2. Exporting
• Exporting is sending your goods to another country for sale.
• Exporting is not the best option for you when entering into a foreign
market. Exporting doesn't give you access to local partners,
marketing information, or distribution channels. It also doesn't give
you protection from various legal barriers.
3. Franchising
• A franchise is a contractual agreement in which the retailer agrees to
meet the operating requirements of a manufacturer or other
franchiser. When you enter into a franchise the franchisee receives
the right to sell the product and use the franchisers name.
• Franchising isn’t the best option for you because you have to find a
balance between standard practices with the local customer
preferences. Also franchise agreements usually include restrictions on
how you are able to run the business.
4. Licensing
• Licensing is an agreement that grants foreign marketers the right to
distribute a firms merchandise or to use its trademark, patent, or
process in specified geographic area.
• Licensing is the best option for you, it offers access to local partners,
marketing information, and distribution channels. It also gives you
protection form various legal barriers. It also doesn't require capital
outlays.
• Since Wall Rx is a popular product, it will allow you to quickly enter a
foreign market.
5. Subcontracting
• Subcontracting is a contractual agreement that assigns the production
of goods or services to local or smaller firms.

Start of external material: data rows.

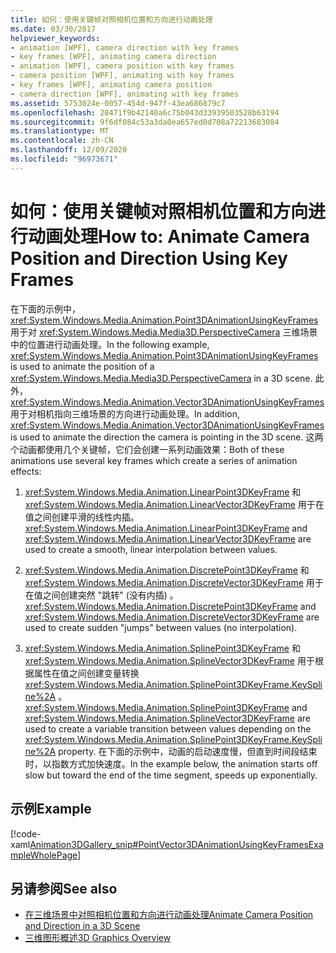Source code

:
 ```yaml
---
title: 如何：使用关键帧对照相机位置和方向进行动画处理
ms.date: 03/30/2017
helpviewer_keywords:
- animation [WPF], camera direction with key frames
- key frames [WPF], animating camera direction
- animation [WPF], camera position with key frames
- camera position [WPF], animating with key frames
- key frames [WPF], animating camera position
- camera direction [WPF], animating with key frames
ms.assetid: 5753024e-0057-454d-947f-43ea686879c7
ms.openlocfilehash: 28471f9b42140a6c75b043d33939503528b63194
ms.sourcegitcommit: 9f6df084c53a3da0ea657ed0d708a72213683084
ms.translationtype: MT
ms.contentlocale: zh-CN
ms.lasthandoff: 12/09/2020
ms.locfileid: "96973671"
---
```

# <a name="how-to-animate-camera-position-and-direction-using-key-frames"></a><span data-ttu-id="0f069-102">如何：使用关键帧对照相机位置和方向进行动画处理</span><span class="sxs-lookup"><span data-stu-id="0f069-102">How to: Animate Camera Position and Direction Using Key Frames</span></span>
<span data-ttu-id="0f069-103">在下面的示例中， <xref:System.Windows.Media.Animation.Point3DAnimationUsingKeyFrames> 用于对 <xref:System.Windows.Media.Media3D.PerspectiveCamera> 三维场景中的位置进行动画处理。</span><span class="sxs-lookup"><span data-stu-id="0f069-103">In the following example, <xref:System.Windows.Media.Animation.Point3DAnimationUsingKeyFrames> is used to animate the position of a <xref:System.Windows.Media.Media3D.PerspectiveCamera> in a 3D scene.</span></span> <span data-ttu-id="0f069-104">此外， <xref:System.Windows.Media.Animation.Vector3DAnimationUsingKeyFrames> 用于对相机指向三维场景的方向进行动画处理。</span><span class="sxs-lookup"><span data-stu-id="0f069-104">In addition, <xref:System.Windows.Media.Animation.Vector3DAnimationUsingKeyFrames> is used to animate the direction the camera is pointing in the 3D scene.</span></span> <span data-ttu-id="0f069-105">这两个动画都使用几个关键帧，它们会创建一系列动画效果：</span><span class="sxs-lookup"><span data-stu-id="0f069-105">Both of these animations use several key frames which create a series of animation effects:</span></span>  
  
1. <span data-ttu-id="0f069-106"><xref:System.Windows.Media.Animation.LinearPoint3DKeyFrame> 和 <xref:System.Windows.Media.Animation.LinearVector3DKeyFrame> 用于在值之间创建平滑的线性内插。</span><span class="sxs-lookup"><span data-stu-id="0f069-106"><xref:System.Windows.Media.Animation.LinearPoint3DKeyFrame> and <xref:System.Windows.Media.Animation.LinearVector3DKeyFrame> are used to create a smooth, linear interpolation between values.</span></span>  
  
2. <span data-ttu-id="0f069-107"><xref:System.Windows.Media.Animation.DiscretePoint3DKeyFrame> 和 <xref:System.Windows.Media.Animation.DiscreteVector3DKeyFrame> 用于在值之间创建突然 "跳转" (没有内插) 。</span><span class="sxs-lookup"><span data-stu-id="0f069-107"><xref:System.Windows.Media.Animation.DiscretePoint3DKeyFrame> and <xref:System.Windows.Media.Animation.DiscreteVector3DKeyFrame> are used to create sudden "jumps" between values (no interpolation).</span></span>  
  
3. <span data-ttu-id="0f069-108"><xref:System.Windows.Media.Animation.SplinePoint3DKeyFrame> 和 <xref:System.Windows.Media.Animation.SplineVector3DKeyFrame> 用于根据属性在值之间创建变量转换 <xref:System.Windows.Media.Animation.SplinePoint3DKeyFrame.KeySpline%2A> 。</span><span class="sxs-lookup"><span data-stu-id="0f069-108"><xref:System.Windows.Media.Animation.SplinePoint3DKeyFrame> and <xref:System.Windows.Media.Animation.SplineVector3DKeyFrame> are used to create a variable transition between values depending on the <xref:System.Windows.Media.Animation.SplinePoint3DKeyFrame.KeySpline%2A> property.</span></span> <span data-ttu-id="0f069-109">在下面的示例中，动画的启动速度慢，但直到时间段结束时，以指数方式加快速度。</span><span class="sxs-lookup"><span data-stu-id="0f069-109">In the example below, the animation starts off slow but toward the end of the time segment, speeds up exponentially.</span></span>  
  
## <a name="example"></a><span data-ttu-id="0f069-110">示例</span><span class="sxs-lookup"><span data-stu-id="0f069-110">Example</span></span>  
 [!code-xaml[Animation3DGallery_snip#PointVector3DAnimationUsingKeyFramesExampleWholePage](~/samples/snippets/csharp/VS_Snippets_Wpf/Animation3DGallery_snip/CS/PointVector3DAnimationUsingKeyFramesExample.xaml#pointvector3danimationusingkeyframesexamplewholepage)]  
  
## <a name="see-also"></a><span data-ttu-id="0f069-111">另请参阅</span><span class="sxs-lookup"><span data-stu-id="0f069-111">See also</span></span>

- [<span data-ttu-id="0f069-112">在三维场景中对照相机位置和方向进行动画处理</span><span class="sxs-lookup"><span data-stu-id="0f069-112">Animate Camera Position and Direction in a 3D Scene</span></span>](how-to-animate-camera-position-and-direction-in-a-3d-scene.md)
- [<span data-ttu-id="0f069-113">三维图形概述</span><span class="sxs-lookup"><span data-stu-id="0f069-113">3D Graphics Overview</span></span>](3-d-graphics-overview.md)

• Subcontracting isn’t the best option for you because local suppliers
may not make the grade of your product. Also a manufacture could
imposes an unrealistic tight timeframe on a supplier to deliver the
product, leading to long hours or sweatshop conditions in the factory.
6. Joint Ownership
• Joint Ownership is when the ownership of the company is shared by
multiple owners.
• Joint ownership isn’t the best option for you because there is a
chance that everyone that has ownership of the company doesn't
have the same goal or vision on where the product should go.
• When having joint ownership you may have to cope with people of
different cultures and management styles.
7. Direct investment
• Direct investment is when you invest in a product or company and
have some control over the company.
• Direct investment isn’t the best option for you because it involves
high levels of involvement and high risk potential.
• Some of the high risks include political changes, the economy
changing, and higher costs.
8. Straight Extension
• Straight extension is releasing a existing product into a foreign
market, without making any changes to the product.
• This is the best option for you when entering in a foreign market
because the Wall Rx is a universal product. The product fixes a hole in
the wall, which is a problem everyone has everywhere in the world.
There is no need to change the product to fit foreign markets,
because it already fits into foreign markets.
9. Product Adaption
• Product adaption is the process of modifying an existing product to
make it suitable to customers in foreign markets.
• This is not necessary for the Wall Rx. Wall Rx solves the problem of
not knowing how to fix a hole in your wall, which is a problem that
people have all around the world.
10. Conclusion
• When entering Wall Rx into a foreign market, you should engage in
licensing to get access to local partners, marketing information and
distribution channels in the foreign market.
• Wall Rx is a popular product and engaging in licensing will allow you
to quickly enter into foreign markets.
• When engaging in foreign markets you should use the product
strategy of a straight extension because it is a universal product.